Here’s an excerpt featuring Ratty and Mole during their first encounter with Badger and his very appealing home…
THEY waited patiently for what seemed a very long time, stamping in the snow to keep their feet warm. At last they heard the sound of slow shuffling footsteps approaching the door from the inside. It seemed, as the Mole remarked to the Rat, like someone walking in carpet slippers that were too large for him and down at heel; which was intelligent of Mole, because that was exactly what it was.
There was the noise of a bolt shot back, and the door opened a few inches, enough to show a long snout and a pair of sleepy blinking eyes.
“Now, the very next time this happens,” said a gruff and suspicious voice, “I shall be exceedingly angry. Who is it this time, disturbing people on such a night? Speak up!”
“Oh, Badger,” cried the Rat, “let us in, please. It’s me, Rat, and my friend Mole, and we’ve lost our way in the snow.”
“What, Ratty, my dear little man!” exclaimed the Badger, in quite a different voice. “Come along in, both of you, at once. Why, you must be perished. Well I never! Lost in the snow! And in the Wild Wood, too, and at this time of night! But come in with you.”
The two animals tumbled over each other in their eagerness to get inside, and heard the door shut behind them with great joy and relief.
The Badger, who wore a long dressing-gown, and whose slippers were indeed very down at heel, carried a flat candlestick in his paw and had probably been on his way to bed when their summons sounded. He looked kindly down on them and patted both their heads. “This is not the sort of night for small animals to be out,” he said paternally. “I’m afraid you’ve been up to some of your pranks again, Ratty. But come along; come into the kitchen. There’s a first-rate fire there, and supper and everything.”
He shuffled on in front of them, carrying the light, and they followed him, nudging each other in an anticipating sort of way, down a long, gloomy, and, to tell the truth, decidedly shabby passage, into a sort of a central hall; out of which they could dimly see other long tunnel-like passages branching, passages mysterious and without apparent end. But there were doors in the hall as well—stout oaken comfortable-looking doors. One of these the Badger flung open, and at once they found themselves in all the glow and warmth of a large fire-lit kitchen.
The floor was well-worn red brick, and on the wide hearth burnt a fire of logs, between two attractive chimney-corners tucked away in the wall, well out of any suspicion of draught.

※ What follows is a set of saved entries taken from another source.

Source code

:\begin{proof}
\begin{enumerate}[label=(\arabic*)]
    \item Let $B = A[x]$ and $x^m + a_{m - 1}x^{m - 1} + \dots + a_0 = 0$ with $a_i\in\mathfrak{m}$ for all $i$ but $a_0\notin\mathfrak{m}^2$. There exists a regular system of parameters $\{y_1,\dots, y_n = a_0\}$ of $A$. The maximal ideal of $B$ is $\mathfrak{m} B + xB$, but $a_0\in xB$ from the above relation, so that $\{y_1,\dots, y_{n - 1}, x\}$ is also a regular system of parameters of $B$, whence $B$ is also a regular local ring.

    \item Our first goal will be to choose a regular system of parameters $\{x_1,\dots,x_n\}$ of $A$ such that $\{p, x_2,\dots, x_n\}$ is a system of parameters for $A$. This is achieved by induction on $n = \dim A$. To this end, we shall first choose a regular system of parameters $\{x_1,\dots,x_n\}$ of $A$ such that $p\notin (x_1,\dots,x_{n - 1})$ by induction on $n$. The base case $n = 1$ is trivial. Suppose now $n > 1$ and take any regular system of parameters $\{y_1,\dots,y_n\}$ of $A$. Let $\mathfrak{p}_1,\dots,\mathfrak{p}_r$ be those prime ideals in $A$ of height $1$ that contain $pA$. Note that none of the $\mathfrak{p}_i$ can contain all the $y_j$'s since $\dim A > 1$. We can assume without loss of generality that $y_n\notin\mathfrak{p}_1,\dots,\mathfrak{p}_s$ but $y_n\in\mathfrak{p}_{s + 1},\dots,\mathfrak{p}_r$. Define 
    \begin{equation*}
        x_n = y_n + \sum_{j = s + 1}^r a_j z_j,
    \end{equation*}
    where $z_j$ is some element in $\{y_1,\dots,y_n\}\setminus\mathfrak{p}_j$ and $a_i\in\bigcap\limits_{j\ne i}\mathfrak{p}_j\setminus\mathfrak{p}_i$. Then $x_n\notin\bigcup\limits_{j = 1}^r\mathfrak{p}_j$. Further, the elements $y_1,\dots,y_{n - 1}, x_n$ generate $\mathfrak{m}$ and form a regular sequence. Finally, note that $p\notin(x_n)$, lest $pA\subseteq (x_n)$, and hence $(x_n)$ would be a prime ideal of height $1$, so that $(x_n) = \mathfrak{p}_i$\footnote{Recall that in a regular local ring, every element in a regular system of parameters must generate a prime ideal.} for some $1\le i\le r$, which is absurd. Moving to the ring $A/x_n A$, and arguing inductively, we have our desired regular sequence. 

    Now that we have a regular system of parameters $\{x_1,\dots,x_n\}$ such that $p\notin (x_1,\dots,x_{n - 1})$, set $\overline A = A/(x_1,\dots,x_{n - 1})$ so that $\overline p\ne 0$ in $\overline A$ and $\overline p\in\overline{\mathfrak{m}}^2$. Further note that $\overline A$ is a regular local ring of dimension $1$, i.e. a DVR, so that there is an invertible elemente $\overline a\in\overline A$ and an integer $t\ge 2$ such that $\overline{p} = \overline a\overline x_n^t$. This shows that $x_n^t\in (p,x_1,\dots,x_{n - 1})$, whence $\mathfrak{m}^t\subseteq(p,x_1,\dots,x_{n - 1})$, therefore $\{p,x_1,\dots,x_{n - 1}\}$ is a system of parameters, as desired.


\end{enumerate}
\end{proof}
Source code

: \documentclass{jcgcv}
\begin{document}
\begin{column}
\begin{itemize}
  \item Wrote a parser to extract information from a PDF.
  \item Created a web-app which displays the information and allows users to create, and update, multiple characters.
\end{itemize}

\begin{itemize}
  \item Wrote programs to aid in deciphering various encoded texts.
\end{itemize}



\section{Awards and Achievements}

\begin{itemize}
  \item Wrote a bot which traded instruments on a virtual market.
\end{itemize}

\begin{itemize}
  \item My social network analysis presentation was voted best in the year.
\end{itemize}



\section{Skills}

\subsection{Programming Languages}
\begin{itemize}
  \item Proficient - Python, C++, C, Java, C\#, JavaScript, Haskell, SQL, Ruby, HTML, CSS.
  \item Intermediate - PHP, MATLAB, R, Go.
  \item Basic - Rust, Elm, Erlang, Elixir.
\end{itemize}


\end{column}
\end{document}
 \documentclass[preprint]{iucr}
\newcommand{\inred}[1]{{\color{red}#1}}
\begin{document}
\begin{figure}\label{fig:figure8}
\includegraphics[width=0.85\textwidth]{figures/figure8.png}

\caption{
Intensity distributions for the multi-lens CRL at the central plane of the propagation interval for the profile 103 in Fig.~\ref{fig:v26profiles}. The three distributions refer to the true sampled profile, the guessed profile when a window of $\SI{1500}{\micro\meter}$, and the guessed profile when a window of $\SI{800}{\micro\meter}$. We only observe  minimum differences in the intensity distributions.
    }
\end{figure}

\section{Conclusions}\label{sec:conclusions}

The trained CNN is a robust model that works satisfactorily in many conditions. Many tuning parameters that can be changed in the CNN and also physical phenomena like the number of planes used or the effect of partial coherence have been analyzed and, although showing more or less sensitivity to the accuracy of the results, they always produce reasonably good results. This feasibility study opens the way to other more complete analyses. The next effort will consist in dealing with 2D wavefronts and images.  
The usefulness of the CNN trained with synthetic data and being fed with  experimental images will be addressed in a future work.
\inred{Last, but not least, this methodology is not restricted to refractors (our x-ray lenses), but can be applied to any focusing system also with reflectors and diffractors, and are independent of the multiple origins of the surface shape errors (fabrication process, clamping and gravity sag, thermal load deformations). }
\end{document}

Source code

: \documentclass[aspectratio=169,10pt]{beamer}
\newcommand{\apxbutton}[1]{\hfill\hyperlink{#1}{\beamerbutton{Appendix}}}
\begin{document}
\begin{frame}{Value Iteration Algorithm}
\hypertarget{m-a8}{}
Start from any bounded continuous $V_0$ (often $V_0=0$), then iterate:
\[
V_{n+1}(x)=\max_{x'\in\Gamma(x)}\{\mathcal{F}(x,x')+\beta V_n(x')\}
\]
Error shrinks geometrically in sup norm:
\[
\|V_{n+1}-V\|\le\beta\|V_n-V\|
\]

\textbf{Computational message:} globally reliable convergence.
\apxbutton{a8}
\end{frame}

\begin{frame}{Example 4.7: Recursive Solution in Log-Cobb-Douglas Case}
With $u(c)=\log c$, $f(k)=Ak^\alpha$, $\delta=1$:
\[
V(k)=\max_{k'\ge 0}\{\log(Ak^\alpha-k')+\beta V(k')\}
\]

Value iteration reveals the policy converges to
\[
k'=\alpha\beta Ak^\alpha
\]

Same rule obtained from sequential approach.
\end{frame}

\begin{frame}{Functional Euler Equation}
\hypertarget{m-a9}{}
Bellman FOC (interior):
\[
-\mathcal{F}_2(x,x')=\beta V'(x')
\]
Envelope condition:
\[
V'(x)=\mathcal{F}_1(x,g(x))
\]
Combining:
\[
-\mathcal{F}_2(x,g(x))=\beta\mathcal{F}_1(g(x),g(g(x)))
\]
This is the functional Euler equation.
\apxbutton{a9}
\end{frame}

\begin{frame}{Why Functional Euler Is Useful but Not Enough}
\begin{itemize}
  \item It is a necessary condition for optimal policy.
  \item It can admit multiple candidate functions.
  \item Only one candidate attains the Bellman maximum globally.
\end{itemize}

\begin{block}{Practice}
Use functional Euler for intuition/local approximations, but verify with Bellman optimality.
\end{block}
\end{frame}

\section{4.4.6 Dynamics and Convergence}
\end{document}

A couple of high-backed settles, facing each other on either side of the fire, gave further sitting accommodations for the sociably disposed. In the middle of the room stood a long table of plain boards placed on trestles, with benches down each side. At one end of it, where an arm-chair stood pushed back, were spread the remains of the Badger’s plain but ample supper. Rows of spotless plates winked from the shelves of the dresser at the far end of the room, and from the rafters overhead hung hams, bundles of dried herbs, nets of onions, and baskets of eggs. It seemed a place where heroes could fitly feast after victory, where weary harvesters could line up in scores along the table and keep their Harvest Home with mirth and song, or where two or three friends of simple tastes could sit about as they pleased and eat and smoke and talk in comfort and contentment. The ruddy brick floor smiled up at the smoky ceiling; the oaken settles, shiny with long wear, exchanged cheerful glances with each other; plates on the dresser grinned at pots on the shelf, and the merry firelight flickered and played over everything without distinction.